Projection Makes the World go Round

March 30th, 2021 | by Andreas Richter

(1 min read)

Since the very beginning human mankind tries to map its 3d world to 2d media and often the truth falls by the wayside…

One globe, different appearances. (Tallinn, image by Andreas Richter)

Our world isn’t a disc but it isn’t a sphere either. Instead, it is quite bumpy. To get this thing flattened to display it on screens or print it on paper people invented projections to “map” the world. The most famous one is the Mercator projection that tries to stuff the earth into a cylinder. The Universal Transverse Mercator projection uses 60 cylinders to select the best fitting one. But the huge disadvantage is that everything far away from the equator gets distorted and everybody believes that Greenland is as huge as Africa. But it’s not, check it out! You could hide the United States, China and India together in Africa and it would have still space enough for other countries to join!

Mapping the elevation was even more complicated. In the beginning the sea level was used as reference, luckily climate change wasn’t a real issue at that time.

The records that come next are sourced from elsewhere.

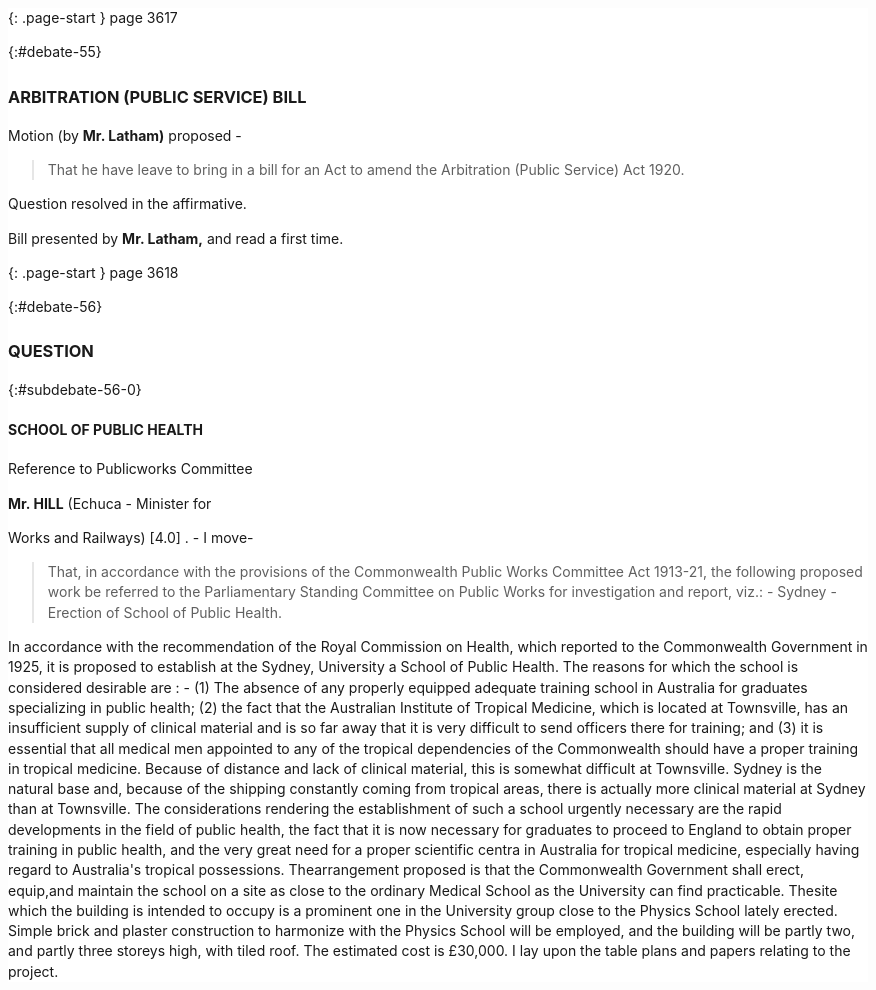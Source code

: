 {: .page-start }
page 3617

{:#debate-55}
### ARBITRATION (PUBLIC SERVICE) BILL

Motion (by  **Mr. Latham)**  proposed - 

  >That he have leave to bring in a bill for an Act to amend the Arbitration (Public Service) Act 1920. 

Question resolved in the affirmative. 

Bill presented by  **Mr. Latham,**  and read a first time. 

{: .page-start }
page 3618

{:#debate-56}
### QUESTION

{:#subdebate-56-0}
#### SCHOOL OF PUBLIC HEALTH

Reference to Publicworks Committee


 **Mr. HILL** (Echuca - Minister for 

Works and Railways) [4.0] .   -  I move- 

  >That, in accordance with the provisions of the Commonwealth Public Works Committee Act 1913-21, the following proposed work be referred to the Parliamentary Standing Committee on Public Works for investigation and report, viz.: - Sydney - Erection of School of Public Health. 

In accordance with the recommendation of the Royal Commission on Health, which reported to the Commonwealth Government in 1925, it is proposed to establish at the Sydney, University a School of Public Health. The reasons for which the school is considered desirable are :  - (1) The absence of any properly equipped adequate training school in Australia for graduates specializing in public health; (2) the fact that the Australian Institute of Tropical Medicine, which is located at Townsville, has an insufficient supply of clinical material and is so far away that it is very difficult to send officers there for training; and (3) it is essential that all medical men appointed to any of the tropical dependencies of the Commonwealth should have a proper training in tropical medicine. Because of distance and lack of clinical material, this is somewhat difficult at Townsville. Sydney is the natural base and, because of the shipping constantly coming from tropical areas, there is actually more clinical material at Sydney than at Townsville. The considerations rendering the establishment of such a school urgently necessary are the rapid developments in the field of public health, the fact that it is now necessary for graduates to proceed to England to obtain proper training in public health, and the very great need for a proper scientific centra in Australia for tropical medicine, especially having regard to Australia's tropical possessions. Thearrangement proposed is that the Commonwealth Government shall erect, equip,and maintain the school on a site as close to the ordinary Medical School as the University can find practicable. Thesite which the building is intended to occupy is a prominent one in the University group close to the Physics School lately erected. Simple brick and plaster construction to harmonize with the Physics School will be employed, and the building will be partly two, and partly three storeys high, with tiled roof. The estimated cost is £30,000. I lay upon the table plans and papers relating to the project. 
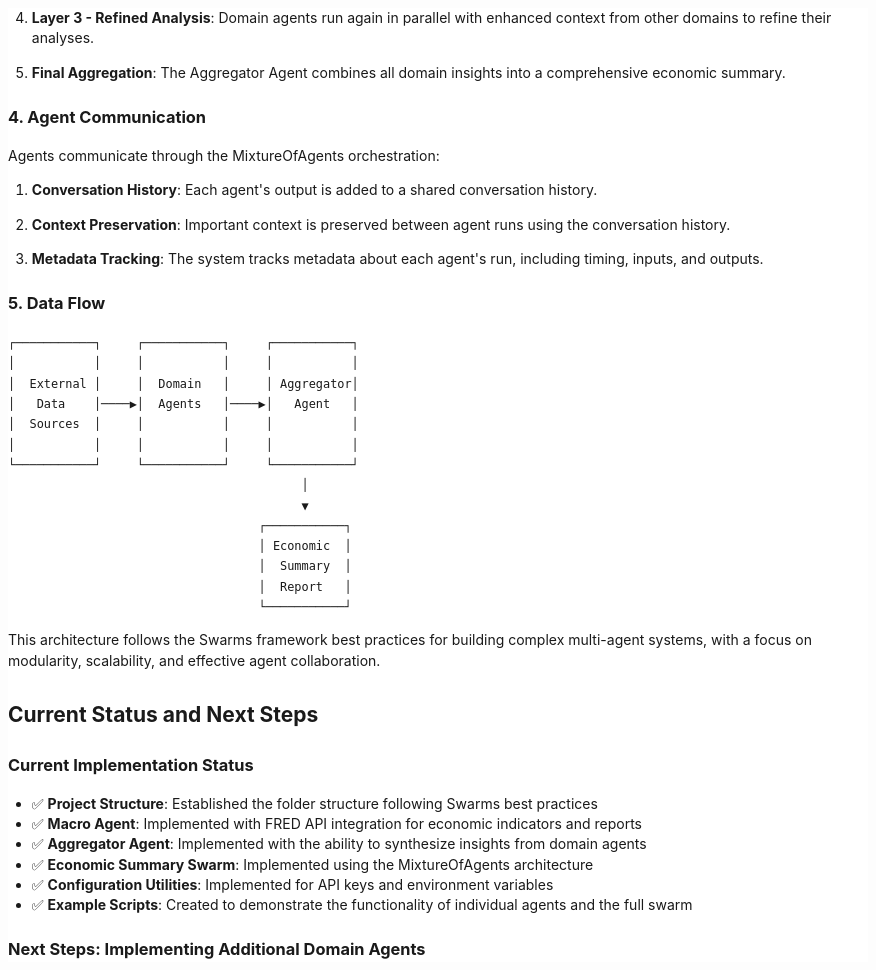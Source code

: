 4. **Layer 3 - Refined Analysis**: Domain agents run again in parallel with enhanced context from other domains to refine their analyses.

5. **Final Aggregation**: The Aggregator Agent combines all domain insights into a comprehensive economic summary.

### 4. Agent Communication

Agents communicate through the MixtureOfAgents orchestration:

1. **Conversation History**: Each agent's output is added to a shared conversation history.

2. **Context Preservation**: Important context is preserved between agent runs using the conversation history.

3. **Metadata Tracking**: The system tracks metadata about each agent's run, including timing, inputs, and outputs.

### 5. Data Flow

```
┌───────────┐     ┌───────────┐     ┌───────────┐
│           │     │           │     │           │
│  External │     │  Domain   │     │ Aggregator│
│   Data    │────▶│  Agents   │────▶│   Agent   │
│  Sources  │     │           │     │           │
│           │     │           │     │           │
└───────────┘     └───────────┘     └───────────┘
                                         │
                                         ▼
                                   ┌───────────┐
                                   │ Economic  │
                                   │  Summary  │
                                   │  Report   │
                                   └───────────┘
```

This architecture follows the Swarms framework best practices for building complex multi-agent systems, with a focus on modularity, scalability, and effective agent collaboration.

## Current Status and Next Steps

### Current Implementation Status

- ✅ **Project Structure**: Established the folder structure following Swarms best practices
- ✅ **Macro Agent**: Implemented with FRED API integration for economic indicators and reports
- ✅ **Aggregator Agent**: Implemented with the ability to synthesize insights from domain agents
- ✅ **Economic Summary Swarm**: Implemented using the MixtureOfAgents architecture
- ✅ **Configuration Utilities**: Implemented for API keys and environment variables
- ✅ **Example Scripts**: Created to demonstrate the functionality of individual agents and the full swarm

### Next Steps: Implementing Additional Domain Agents
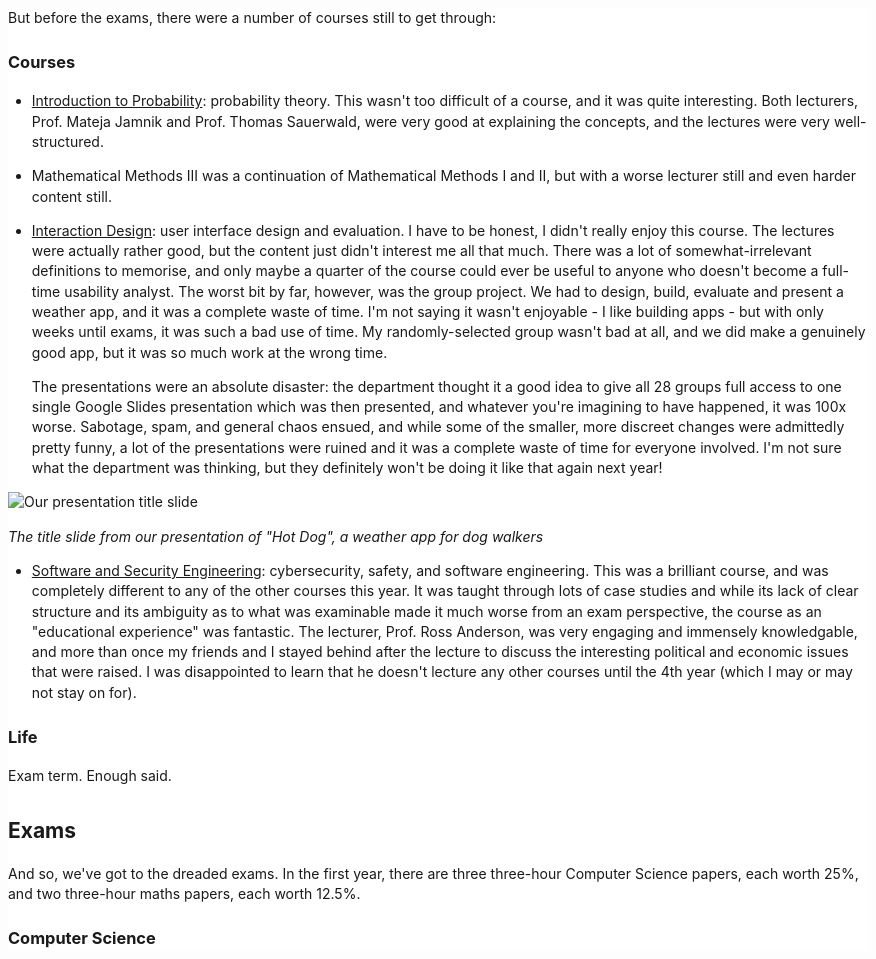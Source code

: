 But before the exams, there were a number of courses still to get through:

### Courses

- [Introduction to Probability](https://www.cl.cam.ac.uk/teaching/2223/IntroProb/): probability theory. This wasn't too difficult of a course, and it was quite interesting. Both lecturers, Prof. Mateja Jamnik and Prof. Thomas Sauerwald, were very good at explaining the concepts, and the lectures were very well-structured.

- Mathematical Methods III was a continuation of Mathematical Methods I and II, but with a worse lecturer still and even harder content still.

- [Interaction Design](https://www.cl.cam.ac.uk/teaching/2223/IntDesign/): user interface design and evaluation. I have to be honest, I didn't really enjoy this course. The lectures were actually rather good, but the content just didn't interest me all that much. There was a lot of somewhat-irrelevant definitions to memorise, and only maybe a quarter of the course could ever be useful to anyone who doesn't become a full-time usability analyst. The worst bit by far, however, was the group project. We had to design, build, evaluate and present a weather app, and it was a complete waste of time. I'm not saying it wasn't enjoyable - I like building apps - but with only weeks until exams, it was such a bad use of time. My randomly-selected group wasn't bad at all, and we did make a genuinely good app, but it was so much work at the wrong time.

  The presentations were an absolute disaster: the department thought it a good idea to give all 28 groups full access to one single Google Slides presentation which was then presented, and whatever you're imagining to have happened, it was 100x worse. Sabotage, spam, and general chaos ensued, and while some of the smaller, more discreet changes were admittedly pretty funny, a lot of the presentations were ruined and it was a complete waste of time for everyone involved. I'm not sure what the department was thinking, but they definitely won't be doing it like that again next year!

![Our presentation title slide](/images/blog_images/first_year_intdesign.png)

*The title slide from our presentation of "Hot Dog", a weather app for dog walkers*

- [Software and Security Engineering](https://www.cl.cam.ac.uk/teaching/2223/SWSecEng/): cybersecurity, safety, and software engineering. This was a brilliant course, and was completely different to any of the other courses this year. It was taught through lots of case studies and while its lack of clear structure and its ambiguity as to what was examinable made it much worse from an exam perspective, the course as an "educational experience" was fantastic. The lecturer, Prof. Ross Anderson, was very engaging and immensely knowledgable, and more than once my friends and I stayed behind after the lecture to discuss the interesting political and economic issues that were raised. I was disappointed to learn that he doesn't lecture any other courses until the 4th year (which I may or may not stay on for).

### Life

Exam term. Enough said.

## <a name="exams"></a>Exams

And so, we've got to the dreaded exams. In the first year, there are three three-hour Computer Science papers, each worth 25%, and two three-hour maths papers, each worth 12.5%.

### Computer Science
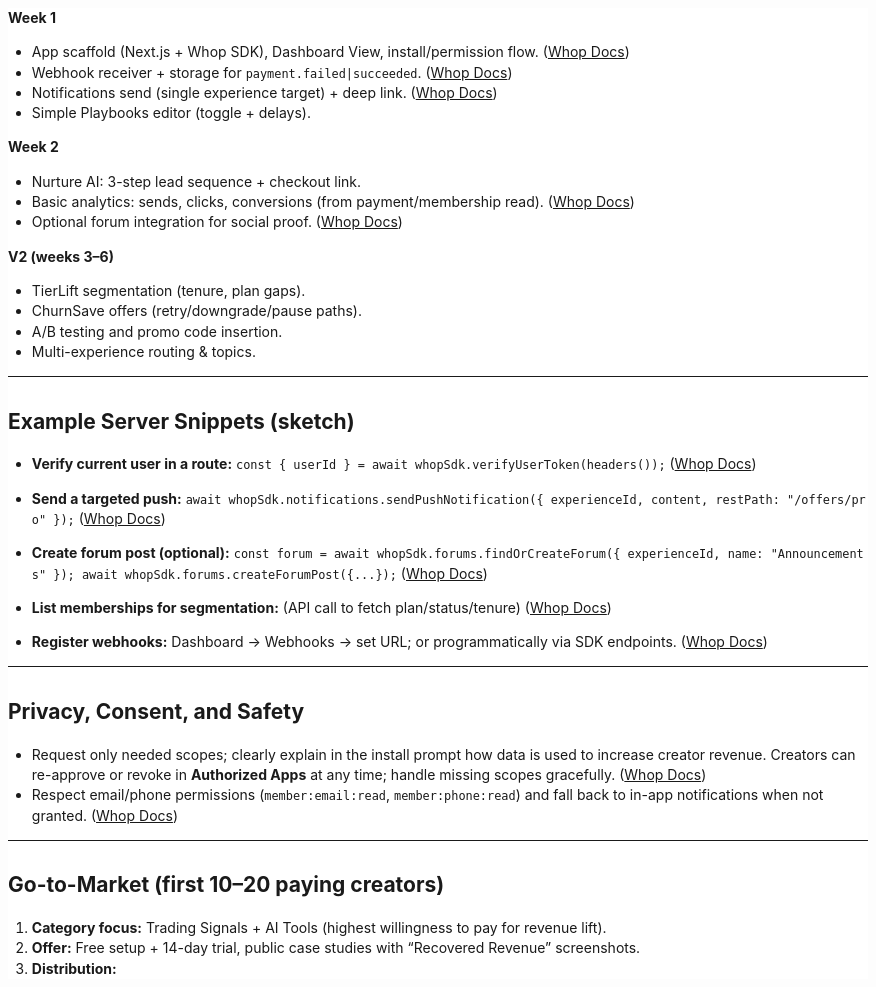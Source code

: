 **Week 1**

* App scaffold (Next.js + Whop SDK), Dashboard View, install/permission flow. ([Whop Docs][6])
* Webhook receiver + storage for `payment.failed|succeeded`. ([Whop Docs][4])
* Notifications send (single experience target) + deep link. ([Whop Docs][1])
* Simple Playbooks editor (toggle + delays).

**Week 2**

* Nurture AI: 3-step lead sequence + checkout link.
* Basic analytics: sends, clicks, conversions (from payment/membership read). ([Whop Docs][8])
* Optional forum integration for social proof. ([Whop Docs][5])

**V2 (weeks 3–6)**

* TierLift segmentation (tenure, plan gaps).
* ChurnSave offers (retry/downgrade/pause paths).
* A/B testing and promo code insertion.
* Multi-experience routing & topics.

---

## Example Server Snippets (sketch)

* **Verify current user in a route:**
  `const { userId } = await whopSdk.verifyUserToken(headers());` ([Whop Docs][2])

* **Send a targeted push:**
  `await whopSdk.notifications.sendPushNotification({ experienceId, content, restPath: "/offers/pro" });` ([Whop Docs][7])

* **Create forum post (optional):**
  `const forum = await whopSdk.forums.findOrCreateForum({ experienceId, name: "Announcements" }); await whopSdk.forums.createForumPost({...});` ([Whop Docs][5])

* **List memberships for segmentation:** (API call to fetch plan/status/tenure) ([Whop Docs][8])

* **Register webhooks:** Dashboard → Webhooks → set URL; or programmatically via SDK endpoints. ([Whop Docs][4])

---

## Privacy, Consent, and Safety

* Request only needed scopes; clearly explain in the install prompt how data is used to increase creator revenue. Creators can re-approve or revoke in **Authorized Apps** at any time; handle missing scopes gracefully. ([Whop Docs][6])
* Respect email/phone permissions (`member:email:read`, `member:phone:read`) and fall back to in-app notifications when not granted. ([Whop Docs][6])

---

## Go-to-Market (first 10–20 paying creators)

1. **Category focus:** Trading Signals + AI Tools (highest willingness to pay for revenue lift).
2. **Offer:** Free setup + 14-day trial, public case studies with “Recovered Revenue” screenshots.
3. **Distribution:**


[1]: https://docs.whop.com/apps/features/send-push-notification?utm_source=chatgpt.com "Send push notification"
[2]: https://docs.whop.com/sdk/retrieve-current-user?utm_source=chatgpt.com "Retrieve current user"
[3]: https://docs.whop.com/sdk/validate-access?utm_source=chatgpt.com "Validate access"
[4]: https://docs.whop.com/apps/features/webhooks?utm_source=chatgpt.com "Webhooks"
[5]: https://docs.whop.com/apps/features/post-to-feed?utm_source=chatgpt.com "Create forum post"
[6]: https://docs.whop.com/llms-full.txt "Loading animation"
[7]: https://docs.whop.com/sdk/api/notifications/send-push-notification?utm_source=chatgpt.com "Send Push Notification"
[8]: https://docs.whop.com/api-reference/v2/memberships/list-memberships?utm_source=chatgpt.com "List Memberships"
[9]: https://docs.whop.com/apps/features/subscriptions?utm_source=chatgpt.com "Subscriptions"
[10]: https://docs.whop.com/api-reference/forum-posts/create-forum-post?utm_source=chatgpt.com "Create forum post"
[11]: https://docs.whop.com/apps/get-api-key?utm_source=chatgpt.com "Get an API key"
[1]: https://docs.whop.com/sdk/api/notifications/send-push-notification?utm_source=chatgpt.com "Send Push Notification"
[2]: https://docs.whop.com/sdk/api/forums/find-or-create-forum?utm_source=chatgpt.com "Find Or Create Forum"
[3]: https://docs.whop.com/sdk/retrieve-current-user?utm_source=chatgpt.com "Retrieve current user"
[4]: https://docs.whop.com/api-reference/v2/memberships/list-memberships?utm_source=chatgpt.com "List Memberships"
[5]: https://docs.whop.com/apps/features/subscriptions?utm_source=chatgpt.com "Subscriptions"
[6]: https://docs.whop.com/llms-full.txt "Loading animation"
[7]: https://docs.whop.com/api-reference/v5/apps/notifications/create-request?utm_source=chatgpt.com "Create a Notification Request"
[8]: https://docs.whop.com/sdk/api/forums/create-forum-post?utm_source=chatgpt.com "Create Forum Post"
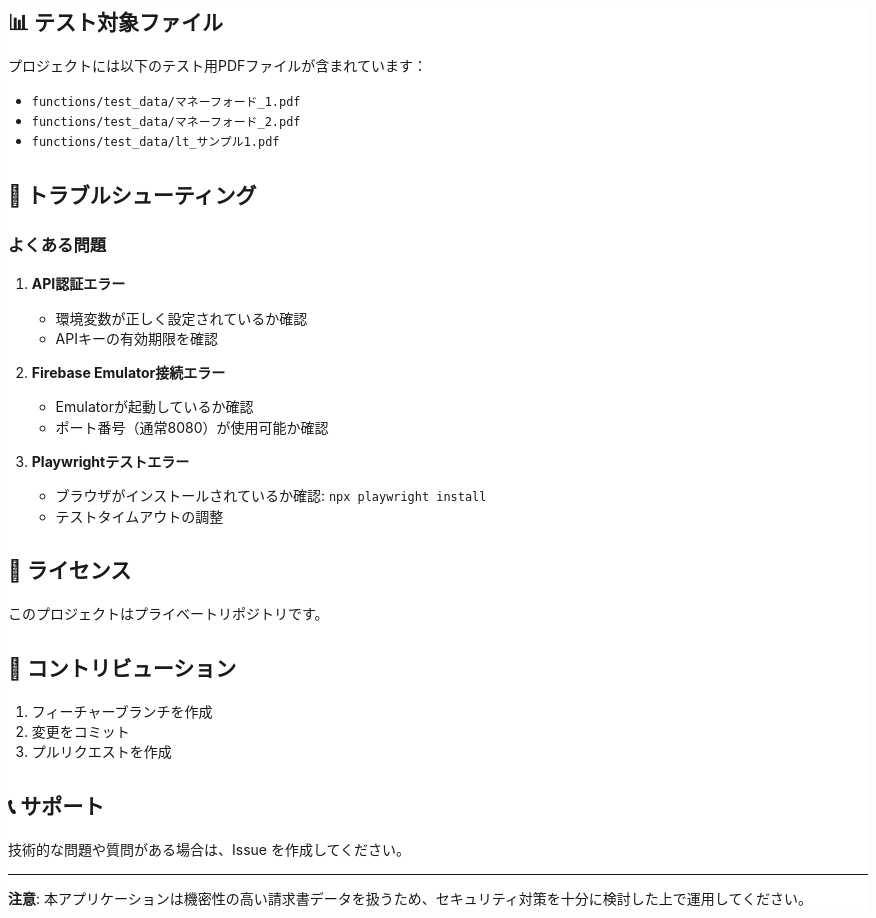 ## 📊 テスト対象ファイル

プロジェクトには以下のテスト用PDFファイルが含まれています：

- `functions/test_data/マネーフォード_1.pdf`
- `functions/test_data/マネーフォード_2.pdf`
- `functions/test_data/lt_サンプル1.pdf`

## 🐛 トラブルシューティング

### よくある問題

1. **API認証エラー**
   - 環境変数が正しく設定されているか確認
   - APIキーの有効期限を確認

2. **Firebase Emulator接続エラー**
   - Emulatorが起動しているか確認
   - ポート番号（通常8080）が使用可能か確認

3. **Playwrightテストエラー**
   - ブラウザがインストールされているか確認: `npx playwright install`
   - テストタイムアウトの調整

## 📝 ライセンス

このプロジェクトはプライベートリポジトリです。

## 🤝 コントリビューション

1. フィーチャーブランチを作成
2. 変更をコミット
3. プルリクエストを作成

## 📞 サポート

技術的な問題や質問がある場合は、Issue を作成してください。

---

**注意**: 本アプリケーションは機密性の高い請求書データを扱うため、セキュリティ対策を十分に検討した上で運用してください。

But who ever could have thought that the sea level is different from sea to sea?

There are a lot of different projections out there trying to meet reality as good as possible. But all fail in a specific aspect and then again none of them are wrong in general. They map in different ways and you have to choose the right one for your use case. It’s the same with simulation models: they simplify reality to be able to become computable. If you simplify too much the result of the simulation will be misleading.

If you have selected the right projection for your use case why not selecting one for your lifestyle as well? Check the famous xkcd webcomic to choose the right one.